Akıl, bilgi ve vicdan bambaşka bir şey.
Adam kalkmış gelmiş Yugoslavya'dan, devletinden daha eski tarihi olan bir takıma, Beşiktaş'a teknik direktör (Slaven Bilic) olmuş ve bu sözleri söylüyor yürekli bir insan olarak:
"Türkiye'de temel problem şu: bilgili olanların yetkisi yok, yetkisi olanların da bilgisi yok." İnsanın nasıl içi sızlamaz.
Deprem oldu ama sanıyorum bir süre daha olacak gibi.
Daha neyi nasıl yapacağımızın bir bilgisi ve sistemi yok.
Hoş, "SİSTEMSİZLİK DE BİR SİSTEMDİR". (!?)
İktidar işine geldiği gibi çalıyor ve söylüyor. İşi olmasa da, yönetimini, işine geldiği gibi nasıl yapacağını bilerek, profesyonelce yapıyor. Hem de her minareye göre de kılıflar hazır olarak.
Muhalefet ise bir alem. Muhalefetin yöneticilerinin de keyfi yerinde bakmayın saza, söze, bir gün imzalar hazır, ikinci gün mızrak çuvala sığmayınca, mızrağı kırıyorlar, çuval yine orada.

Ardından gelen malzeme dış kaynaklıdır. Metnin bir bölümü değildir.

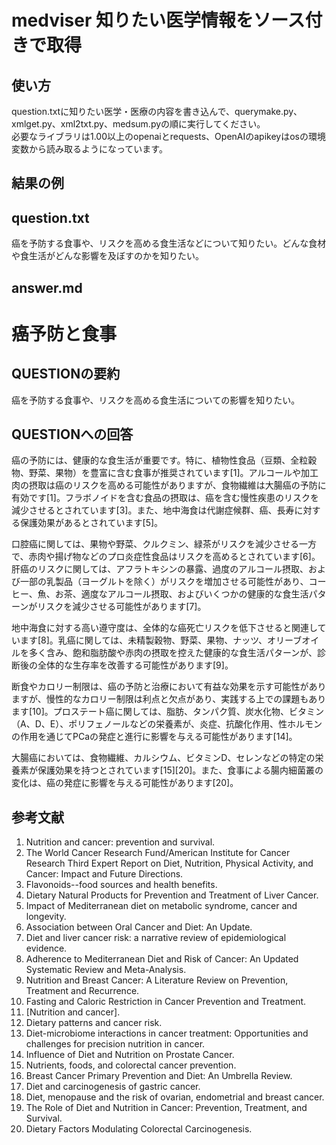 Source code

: # medviser 知りたい医学情報をソース付きで取得
## 使い方
question.txtに知りたい医学・医療の内容を書き込んで、querymake.py、xmlget.py、xml2txt.py、medsum.pyの順に実行してください。  
必要なライブラリは1.00以上のopenaiとrequests、OpenAIのapikeyはosの環境変数から読み取るようになっています。  
## 結果の例
## question.txt
癌を予防する食事や、リスクを高める食生活などについて知りたい。どんな食材や食生活がどんな影響を及ぼすのかを知りたい。
## answer.md
# 癌予防と食事
## QUESTIONの要約
癌を予防する食事や、リスクを高める食生活についての影響を知りたい。

## QUESTIONへの回答
癌の予防には、健康的な食生活が重要です。特に、植物性食品（豆類、全粒穀物、野菜、果物）を豊富に含む食事が推奨されています[1]。アルコールや加工肉の摂取は癌のリスクを高める可能性がありますが、食物繊維は大腸癌の予防に有効です[1]。フラボノイドを含む食品の摂取は、癌を含む慢性疾患のリスクを減少させるとされています[3]。また、地中海食は代謝症候群、癌、長寿に対する保護効果があるとされています[5]。

口腔癌に関しては、果物や野菜、クルクミン、緑茶がリスクを減少させる一方で、赤肉や揚げ物などのプロ炎症性食品はリスクを高めるとされています[6]。肝癌のリスクに関しては、アフラトキシンの暴露、過度のアルコール摂取、および一部の乳製品（ヨーグルトを除く）がリスクを増加させる可能性があり、コーヒー、魚、お茶、適度なアルコール摂取、およびいくつかの健康的な食生活パターンがリスクを減少させる可能性があります[7]。

地中海食に対する高い遵守度は、全体的な癌死亡リスクを低下させると関連しています[8]。乳癌に関しては、未精製穀物、野菜、果物、ナッツ、オリーブオイルを多く含み、飽和脂肪酸や赤肉の摂取を控えた健康的な食生活パターンが、診断後の全体的な生存率を改善する可能性があります[9]。

断食やカロリー制限は、癌の予防と治療において有益な効果を示す可能性がありますが、慢性的なカロリー制限は利点と欠点があり、実践する上での課題もあります[10]。プロステート癌に関しては、脂肪、タンパク質、炭水化物、ビタミン（A、D、E）、ポリフェノールなどの栄養素が、炎症、抗酸化作用、性ホルモンの作用を通じてPCaの発症と進行に影響を与える可能性があります[14]。

大腸癌においては、食物繊維、カルシウム、ビタミンD、セレンなどの特定の栄養素が保護効果を持つとされています[15][20]。また、食事による腸内細菌叢の変化は、癌の発症に影響を与える可能性があります[20]。

## 参考文献
1. Nutrition and cancer: prevention and survival.
2. The World Cancer Research Fund/American Institute for Cancer Research Third Expert Report on Diet, Nutrition, Physical Activity, and Cancer: Impact and Future Directions.
3. Flavonoids--food sources and health benefits.
4. Dietary Natural Products for Prevention and Treatment of Liver Cancer.
5. Impact of Mediterranean diet on metabolic syndrome, cancer and longevity.
6. Association between Oral Cancer and Diet: An Update.
7. Diet and liver cancer risk: a narrative review of epidemiological evidence.
8. Adherence to Mediterranean Diet and Risk of Cancer: An Updated Systematic Review and Meta-Analysis.
9. Nutrition and Breast Cancer: A Literature Review on Prevention, Treatment and Recurrence.
10. Fasting and Caloric Restriction in Cancer Prevention and Treatment.
11. [Nutrition and cancer].
12. Dietary patterns and cancer risk.
13. Diet-microbiome interactions in cancer treatment: Opportunities and challenges for precision nutrition in cancer.
14. Influence of Diet and Nutrition on Prostate Cancer.
15. Nutrients, foods, and colorectal cancer prevention.
16. Breast Cancer Primary Prevention and Diet: An Umbrella Review.
17. Diet and carcinogenesis of gastric cancer.
18. Diet, menopause and the risk of ovarian, endometrial and breast cancer.
19. The Role of Diet and Nutrition in Cancer: Prevention, Treatment, and Survival.
20. Dietary Factors Modulating Colorectal Carcinogenesis.
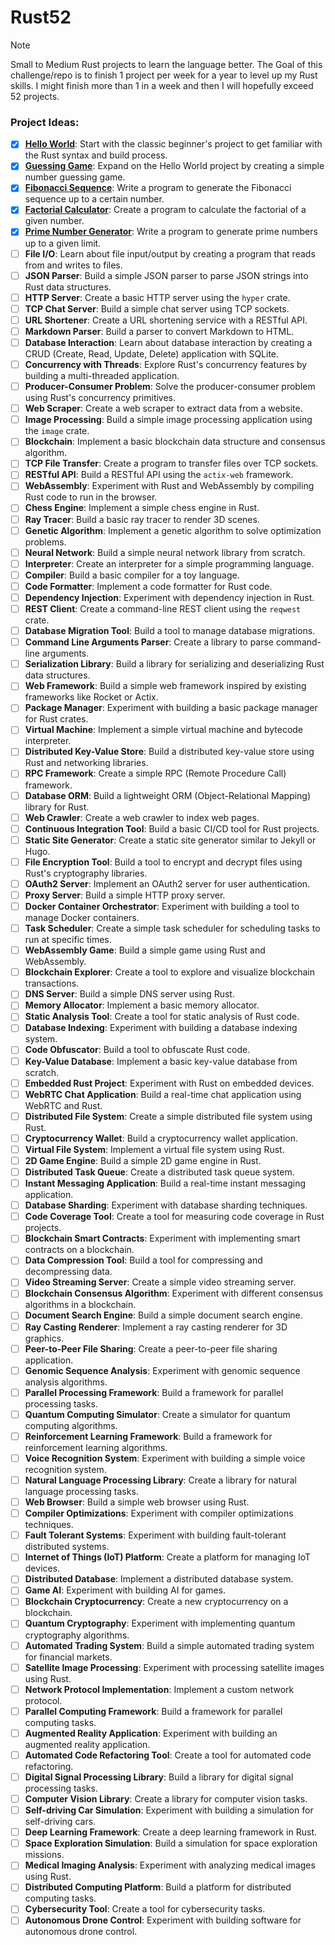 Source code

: # Rust52

> [!NOTE]
> Small to Medium Rust projects to learn the language better. The Goal of this challenge/repo is to finish 1 project per week for a year to level up my Rust skills. I might finish more than 1 in a week and then I will hopefully exceed 52 projects. 

### Project Ideas:

- [x] **[Hello World](https://github.com/flynnsol/Rust52/tree/main/projects/HelloWorld)**: Start with the classic beginner's project to get familiar with the Rust syntax and build process.
- [x] **[Guessing Game](https://github.com/flynnsol/Rust52/tree/main/projects/GuessingGame)**: Expand on the Hello World project by creating a simple number guessing game.
- [x] **[Fibonacci Sequence](https://github.com/flynnsol/Rust52/tree/main/projects/FibonacciSequence)**: Write a program to generate the Fibonacci sequence up to a certain number.
- [x] **[Factorial Calculator](https://github.com/flynnsol/Rust52/tree/main/projects/FactorialCalculator)**: Create a program to calculate the factorial of a given number.
- [x] **[Prime Number Generator](https://github.com/flynnsol/Rust52/tree/main/projects/PrimeNumberGenerator)**: Write a program to generate prime numbers up to a given limit.
- [ ] **File I/O**: Learn about file input/output by creating a program that reads from and writes to files.
- [ ] **JSON Parser**: Build a simple JSON parser to parse JSON strings into Rust data structures.
- [ ] **HTTP Server**: Create a basic HTTP server using the `hyper` crate.
- [ ] **TCP Chat Server**: Build a simple chat server using TCP sockets.
- [ ] **URL Shortener**: Create a URL shortening service with a RESTful API.
- [ ] **Markdown Parser**: Build a parser to convert Markdown to HTML.
- [ ] **Database Interaction**: Learn about database interaction by creating a CRUD (Create, Read, Update, Delete) application with SQLite.
- [ ] **Concurrency with Threads**: Explore Rust's concurrency features by building a multi-threaded application.
- [ ] **Producer-Consumer Problem**: Solve the producer-consumer problem using Rust's concurrency primitives.
- [ ] **Web Scraper**: Create a web scraper to extract data from a website.
- [ ] **Image Processing**: Build a simple image processing application using the `image` crate.
- [ ] **Blockchain**: Implement a basic blockchain data structure and consensus algorithm.
- [ ] **TCP File Transfer**: Create a program to transfer files over TCP sockets.
- [ ] **RESTful API**: Build a RESTful API using the `actix-web` framework.
- [ ] **WebAssembly**: Experiment with Rust and WebAssembly by compiling Rust code to run in the browser.
- [ ] **Chess Engine**: Implement a simple chess engine in Rust.
- [ ] **Ray Tracer**: Build a basic ray tracer to render 3D scenes.
- [ ] **Genetic Algorithm**: Implement a genetic algorithm to solve optimization problems.
- [ ] **Neural Network**: Build a simple neural network library from scratch.
- [ ] **Interpreter**: Create an interpreter for a simple programming language.
- [ ] **Compiler**: Build a basic compiler for a toy language.
- [ ] **Code Formatter**: Implement a code formatter for Rust code.
- [ ] **Dependency Injection**: Experiment with dependency injection in Rust.
- [ ] **REST Client**: Create a command-line REST client using the `reqwest` crate.
- [ ] **Database Migration Tool**: Build a tool to manage database migrations.
- [ ] **Command Line Arguments Parser**: Create a library to parse command-line arguments.
- [ ] **Serialization Library**: Build a library for serializing and deserializing Rust data structures.
- [ ] **Web Framework**: Build a simple web framework inspired by existing frameworks like Rocket or Actix.
- [ ] **Package Manager**: Experiment with building a basic package manager for Rust crates.
- [ ] **Virtual Machine**: Implement a simple virtual machine and bytecode interpreter.
- [ ] **Distributed Key-Value Store**: Build a distributed key-value store using Rust and networking libraries.
- [ ] **RPC Framework**: Create a simple RPC (Remote Procedure Call) framework.
- [ ] **Database ORM**: Build a lightweight ORM (Object-Relational Mapping) library for Rust.
- [ ] **Web Crawler**: Create a web crawler to index web pages.
- [ ] **Continuous Integration Tool**: Build a basic CI/CD tool for Rust projects.
- [ ] **Static Site Generator**: Create a static site generator similar to Jekyll or Hugo.
- [ ] **File Encryption Tool**: Build a tool to encrypt and decrypt files using Rust's cryptography libraries.
- [ ] **OAuth2 Server**: Implement an OAuth2 server for user authentication.
- [ ] **Proxy Server**: Build a simple HTTP proxy server.
- [ ] **Docker Container Orchestrator**: Experiment with building a tool to manage Docker containers.
- [ ] **Task Scheduler**: Create a simple task scheduler for scheduling tasks to run at specific times.
- [ ] **WebAssembly Game**: Build a simple game using Rust and WebAssembly.
- [ ] **Blockchain Explorer**: Create a tool to explore and visualize blockchain transactions.
- [ ] **DNS Server**: Build a simple DNS server using Rust.
- [ ] **Memory Allocator**: Implement a basic memory allocator.
- [ ] **Static Analysis Tool**: Create a tool for static analysis of Rust code.
- [ ] **Database Indexing**: Experiment with building a database indexing system.
- [ ] **Code Obfuscator**: Build a tool to obfuscate Rust code.
- [ ] **Key-Value Database**: Implement a basic key-value database from scratch.
- [ ] **Embedded Rust Project**: Experiment with Rust on embedded devices.
- [ ] **WebRTC Chat Application**: Build a real-time chat application using WebRTC and Rust.
- [ ] **Distributed File System**: Create a simple distributed file system using Rust.
- [ ] **Cryptocurrency Wallet**: Build a cryptocurrency wallet application.
- [ ] **Virtual File System**: Implement a virtual file system using Rust.
- [ ] **2D Game Engine**: Build a simple 2D game engine in Rust.
- [ ] **Distributed Task Queue**: Create a distributed task queue system.
- [ ] **Instant Messaging Application**: Build a real-time instant messaging application.
- [ ] **Database Sharding**: Experiment with database sharding techniques.
- [ ] **Code Coverage Tool**: Create a tool for measuring code coverage in Rust projects.
- [ ] **Blockchain Smart Contracts**: Experiment with implementing smart contracts on a blockchain.
- [ ] **Data Compression Tool**: Build a tool for compressing and decompressing data.
- [ ] **Video Streaming Server**: Create a simple video streaming server.
- [ ] **Blockchain Consensus Algorithm**: Experiment with different consensus algorithms in a blockchain.
- [ ] **Document Search Engine**: Build a simple document search engine.
- [ ] **Ray Casting Renderer**: Implement a ray casting renderer for 3D graphics.
- [ ] **Peer-to-Peer File Sharing**: Create a peer-to-peer file sharing application.
- [ ] **Genomic Sequence Analysis**: Experiment with genomic sequence analysis algorithms.
- [ ] **Parallel Processing Framework**: Build a framework for parallel processing tasks.
- [ ] **Quantum Computing Simulator**: Create a simulator for quantum computing algorithms.
- [ ] **Reinforcement Learning Framework**: Build a framework for reinforcement learning algorithms.
- [ ] **Voice Recognition System**: Experiment with building a simple voice recognition system.
- [ ] **Natural Language Processing Library**: Create a library for natural language processing tasks.
- [ ] **Web Browser**: Build a simple web browser using Rust.
- [ ] **Compiler Optimizations**: Experiment with compiler optimizations techniques.
- [ ] **Fault Tolerant Systems**: Experiment with building fault-tolerant distributed systems.
- [ ] **Internet of Things (IoT) Platform**: Create a platform for managing IoT devices.
- [ ] **Distributed Database**: Implement a distributed database system.
- [ ] **Game AI**: Experiment with building AI for games.
- [ ] **Blockchain Cryptocurrency**: Create a new cryptocurrency on a blockchain.
- [ ] **Quantum Cryptography**: Experiment with implementing quantum cryptography algorithms.
- [ ] **Automated Trading System**: Build a simple automated trading system for financial markets.
- [ ] **Satellite Image Processing**: Experiment with processing satellite images using Rust.
- [ ] **Network Protocol Implementation**: Implement a custom network protocol.
- [ ] **Parallel Computing Framework**: Build a framework for parallel computing tasks.
- [ ] **Augmented Reality Application**: Experiment with building an augmented reality application.
- [ ] **Automated Code Refactoring Tool**: Create a tool for automated code refactoring.
- [ ] **Digital Signal Processing Library**: Build a library for digital signal processing tasks.
- [ ] **Computer Vision Library**: Create a library for computer vision tasks.
- [ ] **Self-driving Car Simulation**: Experiment with building a simulation for self-driving cars.
- [ ] **Deep Learning Framework**: Create a deep learning framework in Rust.
- [ ] **Space Exploration Simulation**: Build a simulation for space exploration missions.
- [ ] **Medical Imaging Analysis**: Experiment with analyzing medical images using Rust.
- [ ] **Distributed Computing Platform**: Build a platform for distributed computing tasks.
- [ ] **Cybersecurity Tool**: Create a tool for cybersecurity tasks.
- [ ] **Autonomous Drone Control**: Experiment with building software for autonomous drone control.
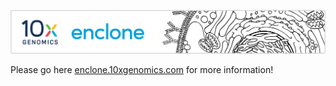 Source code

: <a name="top" style="display:block; position:relative; top:-150px;"></a>

<img src="img/enclone_banner.png" alt="enclone banner" title="enclone banner" />

Please go here <a href="http://enclone.10xgenomics.com">enclone.10xgenomics.com</a> for more information!
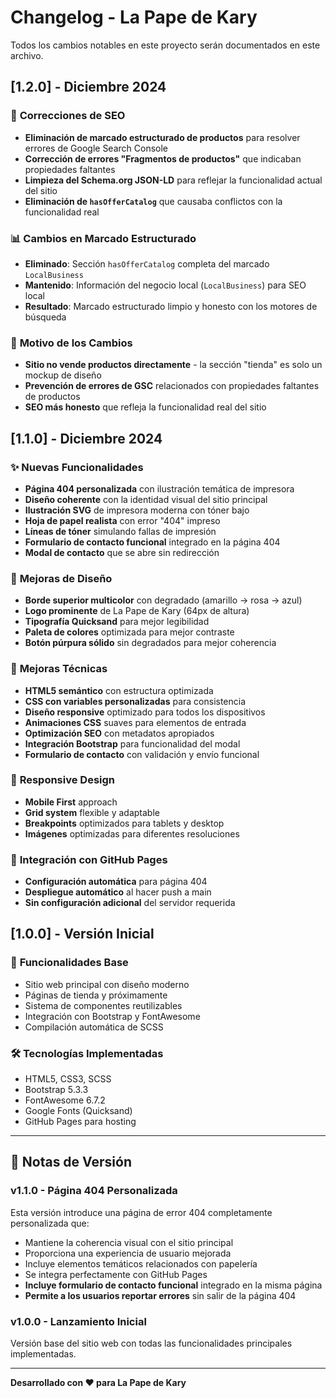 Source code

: # Changelog - La Pape de Kary

Todos los cambios notables en este proyecto serán documentados en este archivo.

## [1.2.0] - Diciembre 2024

### 🔧 **Correcciones de SEO**
- **Eliminación de marcado estructurado de productos** para resolver errores de Google Search Console
- **Corrección de errores "Fragmentos de productos"** que indicaban propiedades faltantes
- **Limpieza del Schema.org JSON-LD** para reflejar la funcionalidad actual del sitio
- **Eliminación de `hasOfferCatalog`** que causaba conflictos con la funcionalidad real

### 📊 **Cambios en Marcado Estructurado**
- **Eliminado**: Sección `hasOfferCatalog` completa del marcado `LocalBusiness`
- **Mantenido**: Información del negocio local (`LocalBusiness`) para SEO local
- **Resultado**: Marcado estructurado limpio y honesto con los motores de búsqueda

### 🎯 **Motivo de los Cambios**
- **Sitio no vende productos directamente** - la sección "tienda" es solo un mockup de diseño
- **Prevención de errores de GSC** relacionados con propiedades faltantes de productos
- **SEO más honesto** que refleja la funcionalidad real del sitio

## [1.1.0] - Diciembre 2024

### ✨ **Nuevas Funcionalidades**
- **Página 404 personalizada** con ilustración temática de impresora
- **Diseño coherente** con la identidad visual del sitio principal
- **Ilustración SVG** de impresora moderna con tóner bajo
- **Hoja de papel realista** con error "404" impreso
- **Líneas de tóner** simulando fallas de impresión
- **Formulario de contacto funcional** integrado en la página 404
- **Modal de contacto** que se abre sin redirección

### 🎨 **Mejoras de Diseño**
- **Borde superior multicolor** con degradado (amarillo → rosa → azul)
- **Logo prominente** de La Pape de Kary (64px de altura)
- **Tipografía Quicksand** para mejor legibilidad
- **Paleta de colores** optimizada para mejor contraste
- **Botón púrpura sólido** sin degradados para mejor coherencia

### 🔧 **Mejoras Técnicas**
- **HTML5 semántico** con estructura optimizada
- **CSS con variables personalizadas** para consistencia
- **Diseño responsive** optimizado para todos los dispositivos
- **Animaciones CSS** suaves para elementos de entrada
- **Optimización SEO** con metadatos apropiados
- **Integración Bootstrap** para funcionalidad del modal
- **Formulario de contacto** con validación y envío funcional

### 📱 **Responsive Design**
- **Mobile First** approach
- **Grid system** flexible y adaptable
- **Breakpoints** optimizados para tablets y desktop
- **Imágenes** optimizadas para diferentes resoluciones

### 🚀 **Integración con GitHub Pages**
- **Configuración automática** para página 404
- **Despliegue automático** al hacer push a main
- **Sin configuración adicional** del servidor requerida

## [1.0.0] - Versión Inicial

### 🎯 **Funcionalidades Base**
- Sitio web principal con diseño moderno
- Páginas de tienda y próximamente
- Sistema de componentes reutilizables
- Integración con Bootstrap y FontAwesome
- Compilación automática de SCSS

### 🛠️ **Tecnologías Implementadas**
- HTML5, CSS3, SCSS
- Bootstrap 5.3.3
- FontAwesome 6.7.2
- Google Fonts (Quicksand)
- GitHub Pages para hosting

---

## 📝 **Notas de Versión**

### **v1.1.0 - Página 404 Personalizada**
Esta versión introduce una página de error 404 completamente personalizada que:
- Mantiene la coherencia visual con el sitio principal
- Proporciona una experiencia de usuario mejorada
- Incluye elementos temáticos relacionados con papelería
- Se integra perfectamente con GitHub Pages
- **Incluye formulario de contacto funcional** integrado en la misma página
- **Permite a los usuarios reportar errores** sin salir de la página 404

### **v1.0.0 - Lanzamiento Inicial**
Versión base del sitio web con todas las funcionalidades principales implementadas.

---

**Desarrollado con ❤️ para La Pape de Kary**
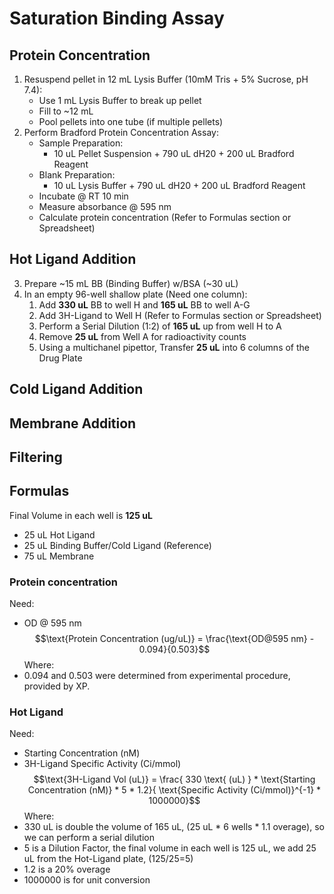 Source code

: # Saturation Binding Assay
## Protein Concentration
1. Resuspend pellet in 12 mL Lysis Buffer (10mM Tris + 5% Sucrose, pH 7.4):
    - Use 1 mL Lysis Buffer to break up pellet
    - Fill to ~12 mL
    - Pool pellets into one tube (if multiple pellets)
2. Perform Bradford Protein Concentration Assay:
    - Sample Preparation:
        - 10 uL Pellet Suspension + 790 uL dH20 + 200 uL Bradford Reagent
    - Blank Preparation:
        - 10 uL Lysis Buffer + 790 uL dH20 + 200 uL Bradford Reagent
    - Incubate @ RT 10 min
    - Measure absorbance @ 595 nm
    - Calculate protein concentration (Refer to Formulas section or Spreadsheet)

## Hot Ligand Addition
3. Prepare ~15 mL BB (Binding Buffer) w/BSA (~30 uL)
4. In an empty 96-well shallow plate (Need one column):
    1. Add **330 uL** BB to well H and **165 uL** BB to well A-G
    2. Add 3H-Ligand to Well H (Refer to Formulas section or Spreadsheet)
    3. Perform a Serial Dilution (1:2) of **165 uL** up from well H to A
    4. Remove **25 uL** from Well A for radioactivity counts
    5. Using a multichanel pipettor, Transfer **25 uL** into 6 columns of the Drug Plate

## Cold Ligand Addition

## Membrane Addition

## Filtering

## Formulas
Final Volume in each well is **125 uL**
- 25 uL Hot Ligand
- 25 uL Binding Buffer/Cold Ligand (Reference)
- 75 uL Membrane

### Protein concentration
Need:
- OD @ 595 nm
$$\text{Protein Concentration (ug/uL)} = \frac{\text{OD@595 nm} - 0.094}{0.503}$$
Where:
- 0.094 and 0.503 were determined from experimental procedure, provided by XP.

### Hot Ligand
Need:
- Starting Concentration (nM)
- 3H-Ligand Specific Activity (Ci/mmol)
$$\text{3H-Ligand Vol (uL)} = \frac{ 330 \text{ (uL) } * \text{Starting Concentration (nM)} * 5 * 1.2}{ \text{Specific Activity (Ci/mmol)}^{-1} * 1000000}$$
Where:
- 330 uL is double the volume of 165 uL, (25 uL * 6 wells * 1.1 overage), so we can perform a serial dilution
- 5 is a Dilution Factor, the final volume in each well is 125 uL, we add 25 uL from the Hot-Ligand plate, (125/25=5)
- 1.2 is a 20% overage
- 1000000 is for unit conversion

Muhalefetin, muhalefetteki kimsiz ve kimsesizleri ise çaresiz, çıkışsız.
Oğulları, kızları yurtiçinde ve yurtdışında profesyonel şirketlerde CEO olduğu ile övünenler, ülke yönetiminde aynı duygu ve kaygıyı taşımıyor, görmezlikten geliyor.
Ülkeler profesyonelce ve yurttaşın, halkın çıkarları doğrultusunda yönetilirse her şey yolunda ve başarılı olur.
Herkes şunu iyi bilsin, yönetim bir savaştır. Çünkü, iktidarda güç, para, sınırsız yetki vardır. Bunu, kimin çıkarına kullanacağı, iktidarı elinde bulunduranların insafına kalmıştır.
Yirminci yüzyılın sonu ile yirmibirinci yüzyılda, yani günümüzde devletleri, seçimlerle iş başına gelen İKTİDARLAR yönetirler.
İktidarlar ise, farklı sınıf ve kesimlerin ittifakı ile oluşur. Yönetim, güç ve olanaklar paylaşılır. buna da OLİGARŞİ deniliyor.
Bütün bunların farkında olmayan, "goygoyculuk "ile gününü gün eden, eline sıkıştırılanlar ile "şakşakçılık" yapan insanların çok olduğu bir dönemde, benim iyi ve güzel şeyler beklemem kadar salakça bir şeyin olmadığını öğrenmem gerek.
Ben en iyisi kışlık dağcılık giysilerimi giyip, alıp başımı gideyim Elmadağı dolaylarına Ankara'da.
Yoksa, Neşet Ertaş'ın "Vay bana vaylar bana/ Su vermez çaylar bana" deyip duracağıma;
"Dağlar dağladı beni (seni)/ Gören ağladı beni (seni)" dedirtmeyeyim ya.
Sanki dertlenecek, ağlanacak halim varmış gibi.